Free german tts voice for mycroft (sneak preview)


We (some nice guys from mycroft community and me) are currently working on a free to use german tts voice based on my personal voice dataset contribution.

The model is based on a tacotron 2 combined with a pwgan vocoder. This model can be run locally and without cloud connection. We’re trying hard (try’n-error) to provide a free model with an acceptable quality in future for a daily usage, but we still have some work to do.

Nevertheless we wanted to show you some sample audio as „sneak preview“ what is currently possible.

Also available on soundcloud

Thanks @Dominik, @baconator, Repodiac, @Olaf :slight_smile:

For more information on the dataset feel free to look at my github page:


Followed your efforts over the last weeks, i’m curious what hardware (CPU/GPU) should be used to facilitate a flawless experience.

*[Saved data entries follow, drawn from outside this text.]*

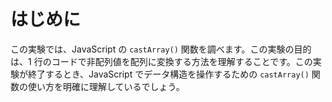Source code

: # はじめに

この実験では、JavaScript の `castArray()` 関数を調べます。この実験の目的は、1 行のコードで非配列値を配列に変換する方法を理解することです。この実験が終了するとき、JavaScript でデータ構造を操作するための `castArray()` 関数の使い方を明確に理解しているでしょう。
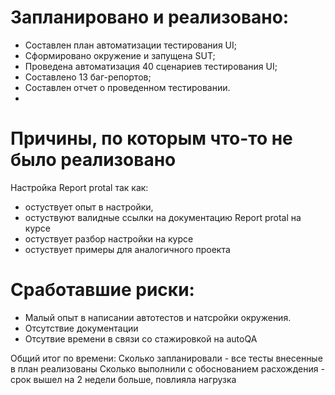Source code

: # Запланировано и реализовано:
- Составлен план автоматизации тестирования UI;
- Сформировано окружение и запущена SUT;
- Проведена автоматизация 40 сценариев тестирования UI;
- Составлено 13 баг-репортов;
- Составлен отчет о проведенном тестировании.
- 
# Причины, по которым что-то не было реализовано
Настройка Report protal так как:
- остуствует опыт в настройки,
- остуствуют валидные ссылки на документацию Report protal на курсе
- остуствует разбор настройки на курсе
- остуствует примеры для аналогичного проекта

# Cработавшие риски:
-	Малый опыт в написании автотестов и натсройки окружения.
-	Отсутствие документации
-	Отсутвие времени в связи со стажировкой на autoQA

  Общий итог по времени:
  Сколько запланировали - все тесты внесенные в план реализованы
  Cколько выполнили с обоснованием расхождения - срок вышел на 2 недели больше, повлияла нагрузка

Currently you would need a GPU to produce speech in real time. So it would take 2 seconds to produce 2 seconds of audio, maybe 8-10 on a regular pi. So still not what we want, but up until now we didn’t have a free model at all. So a small step for us and a small step for mycroft :slight_smile: @Dominik can give more info, because he has already tried it.


I am running my tests on a Xavier AGX. (A direct comparison with graphics card is difficult but a GTX 10x0 with 8GB should give similar or even better results).

In best case I see a real-time factor of 0.3 (1 sec audio requires 0.3 seconds of processing). As the model still has some problems with “stop attention” this goes up to 5.0. Interestingly this happes with shorter phrases.

But with some tricks like caching of the synthesized audio files you will get a better experience.

1 Like

Still uncharted terrority for me: you can convert the PyTorch-model to TensorflowLite. This may result in better performance on a RPI…

Just to say; Cool guys! Keep it up.


The main take away for me was that the data can be used to produce a reasonably good model. In the beginning it didn’t work and we didn’t know why. Now we know that we can use Thorsten’s data and can try different configs or combinations. @Dominik thanks for the numbers.

1 Like

Little concerned that a top of the class board with 32 TOPS peaks at 5 RTF, but that’s maybe a configurational problem.

I wonder how the coral dev board resp. the broken out coprocessor (USB accelerator) would perform. Don’t like the idea to let my WinPC do the heavy lifting, since this would deem the PC to be powered 24/7.

Is this benchmarked using Mycroft?

In addition to what @Olaf already said you might wanna take a look on this thread.

1 Like

The current model needs some fine-tuning for shorter phrases (up to 6-7 words), longer sentences work better already.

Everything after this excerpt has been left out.